Dutch and Nordic liquorice characteristically contains ammonium chloride (salt) instead of sodium chloride, prominently so in salty liquorice. In many countries in Europe (including the Netherlands and the Scandinavian countries) strong tasting salted liquorice is very popular.
But did you know that one of the first places in Britain where liquorice mixed with sugar began to be used as a sweet was Pontefract in Yorkshire (where many liquorice sweets are still make today)? It’s from here that we get the black circular liquorice sweets called Pontefract Cakes.
Health benefits of liquorice
Now, put away the idea of Liquorice just as a sweet for second if you can.
What is liquorice used for? And does it have any health benefits? Liquorice is a traditional herbal remedy with an ancient history and worldwide usage. Liquorice has a long and highly varied record of uses. It was and remains one of the most important herbs in Traditional Chinese Medicine.

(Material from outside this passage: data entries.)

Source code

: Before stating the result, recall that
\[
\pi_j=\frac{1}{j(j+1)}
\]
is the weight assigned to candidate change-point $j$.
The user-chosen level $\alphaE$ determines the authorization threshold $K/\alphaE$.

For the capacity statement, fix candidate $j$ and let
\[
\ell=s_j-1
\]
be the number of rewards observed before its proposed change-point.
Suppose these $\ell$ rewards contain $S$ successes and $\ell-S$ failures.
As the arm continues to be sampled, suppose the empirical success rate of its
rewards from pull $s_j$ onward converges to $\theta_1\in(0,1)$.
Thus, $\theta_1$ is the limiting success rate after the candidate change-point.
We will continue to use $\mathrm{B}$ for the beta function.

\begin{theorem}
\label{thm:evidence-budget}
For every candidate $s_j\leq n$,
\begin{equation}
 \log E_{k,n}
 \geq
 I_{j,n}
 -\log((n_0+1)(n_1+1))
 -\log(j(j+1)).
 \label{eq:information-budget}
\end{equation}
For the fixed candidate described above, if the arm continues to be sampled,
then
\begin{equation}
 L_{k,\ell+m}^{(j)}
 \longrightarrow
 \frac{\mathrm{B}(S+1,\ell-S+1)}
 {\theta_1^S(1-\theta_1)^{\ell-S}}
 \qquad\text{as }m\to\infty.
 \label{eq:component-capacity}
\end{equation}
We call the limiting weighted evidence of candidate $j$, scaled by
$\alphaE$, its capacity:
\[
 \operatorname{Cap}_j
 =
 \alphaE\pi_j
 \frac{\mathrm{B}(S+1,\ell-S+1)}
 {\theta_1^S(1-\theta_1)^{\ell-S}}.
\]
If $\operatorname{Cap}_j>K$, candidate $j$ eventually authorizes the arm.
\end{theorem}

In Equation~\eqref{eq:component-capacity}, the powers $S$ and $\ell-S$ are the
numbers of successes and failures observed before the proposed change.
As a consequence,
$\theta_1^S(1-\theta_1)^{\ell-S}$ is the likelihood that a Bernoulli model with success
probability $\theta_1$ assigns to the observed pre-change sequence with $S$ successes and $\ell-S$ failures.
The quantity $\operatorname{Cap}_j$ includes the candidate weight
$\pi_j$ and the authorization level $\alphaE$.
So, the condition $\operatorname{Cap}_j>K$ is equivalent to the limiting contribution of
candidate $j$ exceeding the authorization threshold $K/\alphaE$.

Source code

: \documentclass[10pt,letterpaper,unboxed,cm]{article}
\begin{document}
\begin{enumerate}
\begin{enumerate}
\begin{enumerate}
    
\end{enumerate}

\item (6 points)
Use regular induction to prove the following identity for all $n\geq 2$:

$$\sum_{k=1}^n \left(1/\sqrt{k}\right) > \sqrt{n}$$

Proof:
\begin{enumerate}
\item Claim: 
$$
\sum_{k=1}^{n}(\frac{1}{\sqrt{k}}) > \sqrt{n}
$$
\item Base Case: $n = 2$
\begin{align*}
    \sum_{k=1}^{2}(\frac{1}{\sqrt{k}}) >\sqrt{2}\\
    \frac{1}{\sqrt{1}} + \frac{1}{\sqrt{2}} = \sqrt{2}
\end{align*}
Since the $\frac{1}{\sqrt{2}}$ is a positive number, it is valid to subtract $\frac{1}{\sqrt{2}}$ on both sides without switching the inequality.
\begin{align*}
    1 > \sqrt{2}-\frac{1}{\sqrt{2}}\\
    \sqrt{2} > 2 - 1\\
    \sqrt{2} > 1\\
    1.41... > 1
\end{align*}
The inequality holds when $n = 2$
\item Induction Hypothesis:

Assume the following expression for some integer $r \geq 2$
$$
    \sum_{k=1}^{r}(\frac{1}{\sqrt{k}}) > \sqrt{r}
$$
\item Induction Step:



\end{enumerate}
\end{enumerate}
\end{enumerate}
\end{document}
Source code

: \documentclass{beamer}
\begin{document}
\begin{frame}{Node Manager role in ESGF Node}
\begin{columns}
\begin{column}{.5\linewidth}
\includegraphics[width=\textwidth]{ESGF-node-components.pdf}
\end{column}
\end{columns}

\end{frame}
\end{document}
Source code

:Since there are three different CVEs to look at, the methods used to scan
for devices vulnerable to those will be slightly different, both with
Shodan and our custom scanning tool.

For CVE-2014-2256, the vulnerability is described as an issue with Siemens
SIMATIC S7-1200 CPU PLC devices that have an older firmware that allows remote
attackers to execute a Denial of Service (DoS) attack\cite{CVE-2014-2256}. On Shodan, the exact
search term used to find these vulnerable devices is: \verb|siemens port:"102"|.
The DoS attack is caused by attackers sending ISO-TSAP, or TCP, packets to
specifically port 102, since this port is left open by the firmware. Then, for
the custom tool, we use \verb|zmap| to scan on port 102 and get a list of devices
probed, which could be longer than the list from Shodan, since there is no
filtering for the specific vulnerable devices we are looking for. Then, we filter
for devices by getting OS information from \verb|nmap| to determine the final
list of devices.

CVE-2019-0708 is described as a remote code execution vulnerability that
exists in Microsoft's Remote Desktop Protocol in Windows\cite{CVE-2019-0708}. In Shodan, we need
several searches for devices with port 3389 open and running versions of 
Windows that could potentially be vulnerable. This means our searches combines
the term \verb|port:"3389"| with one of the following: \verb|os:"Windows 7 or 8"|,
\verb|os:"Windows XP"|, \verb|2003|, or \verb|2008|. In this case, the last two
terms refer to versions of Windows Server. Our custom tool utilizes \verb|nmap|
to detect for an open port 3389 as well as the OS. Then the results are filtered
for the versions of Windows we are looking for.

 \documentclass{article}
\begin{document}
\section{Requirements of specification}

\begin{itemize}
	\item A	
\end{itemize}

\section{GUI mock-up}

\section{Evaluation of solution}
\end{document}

Among its most consistent and important uses are as a demulcent (soothing, coating agent) in the digestive and urinary tracts, to help with coughs, to soothe sore throats, and as a flavouring. It has also been used to treat conditions ranging from diabetes to tuberculosis.
When rationing was in force during the Second World War, liquorice was used as a toothpaste and as a breath freshener. On a similar war time theme, Alexander the Great used liquorice in the rations for his troops as a thirst quencher for long marches. And of course, Liquorice has been used extensively in the soft drink and confectionary making industry.
What is liquorice used for? Well, in Spain and Italy, where it grows naturally, many people collect the root and chew on it in its natural form.
When it’s best to avoid liquorice?
So we know about the various health benefits of liquorice. But when should liquorice consumption be avoided? During pregnancy and in cirrhosis of the liver. It may interfere with the calcium and potassium absorption. And don’t eat liquorice if you are suffering from osteoporosis or hypertension.
So that’s the health warning out of the way.
Whether it’s wheels, wands, rocks or coconut rolls, torpedoes or mints, now you can get back to enjoying any sort of liquorice in any shape and at any time.